A tight labor market is a key feature of what I call a “robustly redundant labor market” in my Openness to Creative Destruction book.

(p. A13) In the early 2000s, the wage gap between Black and white workers in the U.S. was as large as it had been in 1950.

. . .

The wage gap, though still enormous, has shrunk.

. . .

There appear to be three main causes of the recent trend, and the most significant is the country’s tight labor market. The unemployment rate has been falling for most of the past decade and has recently been near its lowest levels since the 1960s.

Tight labor markets help almost all workers, and they tend to help disadvantaged workers the most. As Gould put it, “When employers can’t be quite as choosy — when employers have to look beyond their network — that can provide more opportunities for historically marginalized groups.”

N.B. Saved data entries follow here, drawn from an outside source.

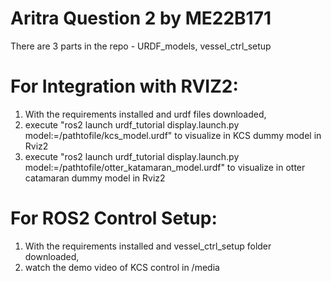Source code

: # Aritra Question 2 by ME22B171
There are 3 parts in the repo - URDF_models, vessel_ctrl_setup

# For Integration with RVIZ2:
1. With the requirements installed and urdf files downloaded, 
2. execute "ros2 launch urdf_tutorial display.launch.py model:=/pathtofile/kcs_model.urdf" to visualize in KCS dummy model in Rviz2
3. execute "ros2 launch urdf_tutorial display.launch.py model:=/pathtofile/otter_katamaran_model.urdf" to visualize in otter catamaran dummy model in Rviz2

# For ROS2 Control Setup:
1. With the requirements installed and vessel_ctrl_setup folder downloaded,
2. watch the demo video of KCS control in /media
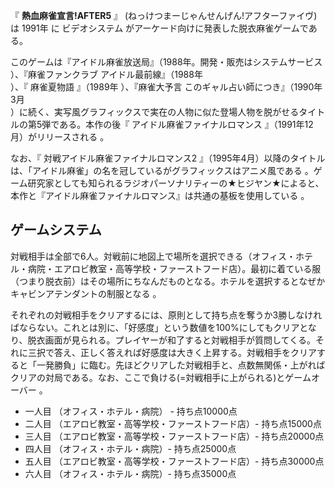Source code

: 『 **熱血麻雀宣言!AFTER5** 』 (ねっけつまーじゃんせんげん!アフターファイヴ) は  1991年  に  ビデオシステム
がアーケード向けに発表した脱衣麻雀ゲームである。

このゲームは『アイドル麻雀放送局』（1988年。開発・販売はシステムサービス    ）、『麻雀ファンクラブ アイドル最前線』（1988年  
）、『  麻雀夏物語  』（1989年    ）、『麻雀大予言 このギャル占い師につき』（1990年3月  
）に続く、実写風グラフィックスで実在の人物に似た登場人物を脱がせるタイトルの第5弾である。本作の後『  アイドル麻雀ファイナルロマンス
』（1991年12月）がリリースされる    。

なお、『  対戦アイドル麻雀ファイナルロマンス2  』（1995年4月）以降のタイトルは、「アイドル麻雀」の名を冠しているがグラフィックスはアニメ風である
  。ゲーム研究家としても知られるラジオパーソナリティーの★ヒジヤン★によると、本作と『アイドル麻雀ファイナルロマンス』は共通の基板を使用している
  。

##  ゲームシステム  

対戦相手は全部で6人。対戦前に地図上で場所を選択できる（オフィス・ホテル・病院・エアロビ教室・高等学校・ファーストフード店）。最初に着ている服（つまり脱衣前）はその場所にちなんだものとなる。ホテルを選択するとなぜかキャビンアテンダントの制服となる
  。

それぞれの対戦相手をクリアするには、原則として持ち点を奪うか3勝しなければならない。これとは別に、「好感度」という数値を100%にしてもクリアとなり、脱衣画面が見られる。プレイヤーが和了すると対戦相手が質問してくる。それに三択で答え、正しく答えれば好感度は大きく上昇する。対戦相手をクリアすると「一発勝負」に臨む。先ほどクリアした対戦相手と、点数無関係・上がればクリアの対局である。なお、ここで負ける(=対戦相手に上がられる)とゲームオーバー
  。

  * 一人目  （オフィス・ホテル・病院） - 持ち点10000点 
  * 二人目  （エアロビ教室・高等学校・ファーストフード店）- 持ち点15000点 
  * 三人目  （エアロビ教室・高等学校・ファーストフード店）- 持ち点20000点 
  * 四人目  （オフィス・ホテル・病院）- 持ち点25000点 
  * 五人目  （エアロビ教室・高等学校・ファーストフード店）- 持ち点30000点 
  * 六人目  （オフィス・ホテル・病院）- 持ち点35000点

This dynamic helps close the Black-white wage gap because Black workers are overrepresented among low-wage workers. The Hispanic-white wage gap has also declined recently.

For the full commentary, see:

David Leonhardt. “The Morning; Why There’s Progress, Finally, on Closing the Black-White Pay Gap.” The New York Times (Monday, June 19, 2023): A13.

(Note: ellipses added.)

(Note: the online version of the commentary also has the date June 15, 2023, and has the title “The Morning; The Racial Wage Gap Is Shrinking.” The online version of the passages quoted above includes an illustrative parenthetical sentence that I do not include above.)